II. Nos termos das alíneas a), b) e c) do nº 1 do art. 640º do CPC, entende e defende a Ré que os factos constantes das citadas alíneas dos factos dados como não provados e constantes da douta sentença recorrida devem ser dado como provados nos termos seguintes:
- “Antes de Janeiro/início de Fevereiro de 2021 por falta de conservação, o telhado do imóvel seguro tinha telhas sem camada protectora e a descascar” (E).
- “Por isso, o telhado não estava impermeabilizado” (F).
- “Durante todo o inverno de 2020/2021 chovera, caíra granizo e geara” (G).
- “Dada a porosidade das suas telhas, o telhado do imóvel deixou passar a chuva” (H).

III. Face ao teor do depoimento gravado da testemunha BB, nunca o Tribunal recorrido podia dar como provado o facto constante do nº 2 dos factos provados constantes da douta sentença recorrida nos termos que da mesma constam.

IV. Nos termos das alíneas a), b) e c) do nº 1 do art. 640º do CPC, entende e defende a Ré que o facto constante do nº 21 dos factos dados como provados e constantes da douta sentença recorrida deve ser dado como provado nos termos seguintes:
“O custo de realização dos trabalhos elencados é de 16.050,55 € a que acresce IVA à taxa legal em vigor, quando for emitida a respectiva factura de reparação”.

V. Nesta conformidade, deve revogar-se a douta sentença recorrida nesta parte e quanto à matéria de facto nos termos que constam das conclusões que antecedem – é o que se requer nos termos do art. 662º do CPC.

VI. Face aos factos provados e tendo também em consideração a alteração da matéria de facto que ora se alega, a Ré não pode ser condenada a pagar o que quer que seja ao Autor, pois que os danos ocorridos no seu prédio seguro pela Ré, decorreram da falta ou má estanquicidade do respectivo telhado.

VII. E não do sinistro alegado na petição inicial.

VIII. Por isso, a condenação da Ré constitui violação do disposto nos arts. , 43º e 45º do Regime Jurídico do Contrato de Seguro (RJCS – D.L. nº 72/2008).

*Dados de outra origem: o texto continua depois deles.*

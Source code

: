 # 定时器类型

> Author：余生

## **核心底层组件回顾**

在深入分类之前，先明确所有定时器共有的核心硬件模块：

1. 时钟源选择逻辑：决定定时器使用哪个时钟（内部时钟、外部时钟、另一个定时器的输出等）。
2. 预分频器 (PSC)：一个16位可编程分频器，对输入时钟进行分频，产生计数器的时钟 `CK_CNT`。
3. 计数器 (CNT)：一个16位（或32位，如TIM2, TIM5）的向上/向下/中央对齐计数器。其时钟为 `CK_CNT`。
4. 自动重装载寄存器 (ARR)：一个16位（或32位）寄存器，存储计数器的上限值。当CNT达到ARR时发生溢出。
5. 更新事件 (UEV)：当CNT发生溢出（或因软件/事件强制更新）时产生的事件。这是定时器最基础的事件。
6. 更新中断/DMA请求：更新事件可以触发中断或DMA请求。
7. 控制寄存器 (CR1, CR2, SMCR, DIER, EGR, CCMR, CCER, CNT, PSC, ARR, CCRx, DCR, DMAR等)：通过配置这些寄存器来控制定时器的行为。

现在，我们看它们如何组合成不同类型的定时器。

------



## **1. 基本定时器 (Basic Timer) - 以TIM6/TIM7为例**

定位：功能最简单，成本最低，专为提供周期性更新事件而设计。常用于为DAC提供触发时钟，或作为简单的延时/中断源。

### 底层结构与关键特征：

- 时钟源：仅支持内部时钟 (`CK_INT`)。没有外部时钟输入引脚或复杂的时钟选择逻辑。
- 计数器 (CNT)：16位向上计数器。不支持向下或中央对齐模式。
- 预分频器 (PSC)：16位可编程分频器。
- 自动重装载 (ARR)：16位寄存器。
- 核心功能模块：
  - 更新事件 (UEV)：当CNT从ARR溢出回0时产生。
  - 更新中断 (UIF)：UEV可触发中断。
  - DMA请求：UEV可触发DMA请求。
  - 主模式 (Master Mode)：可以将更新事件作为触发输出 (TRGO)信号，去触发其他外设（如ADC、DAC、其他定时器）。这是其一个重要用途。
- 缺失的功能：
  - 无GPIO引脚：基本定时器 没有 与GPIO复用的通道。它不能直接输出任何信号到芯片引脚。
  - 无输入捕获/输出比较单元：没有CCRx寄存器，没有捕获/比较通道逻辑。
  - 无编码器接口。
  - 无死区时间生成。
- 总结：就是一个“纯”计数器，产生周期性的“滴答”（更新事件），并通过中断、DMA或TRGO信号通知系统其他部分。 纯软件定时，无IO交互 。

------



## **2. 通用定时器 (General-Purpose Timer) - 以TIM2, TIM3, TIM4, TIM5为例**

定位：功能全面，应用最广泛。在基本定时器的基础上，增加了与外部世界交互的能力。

IX. Mesmo que assim se não entenda, sempre a acção tem de ser julgada improcedente, atentos os factos dados como provados pelo Tribunal recorrido, mormente, os factos constantes dos nºs 28, 29 e 30 dos factos dados como provados

X. É que o Autor não provou os factos constitutivos do seu direito e que constam da cláusula 6ª das condições gerais da apólice.

XI. Por isso, a Ré não estava, nem está, obrigada a indemnizar o Autor - a condenação constitui violação dos arts. 1º e 43º do RJCS.

XII. Mesmo que assim se não entenda, a Ré não pode ser condenada no pagamento do valor do IVA, pois que não se mostra que tal imposto foi liquidado e/ou pago - foi violado o art. 7º do CIVA.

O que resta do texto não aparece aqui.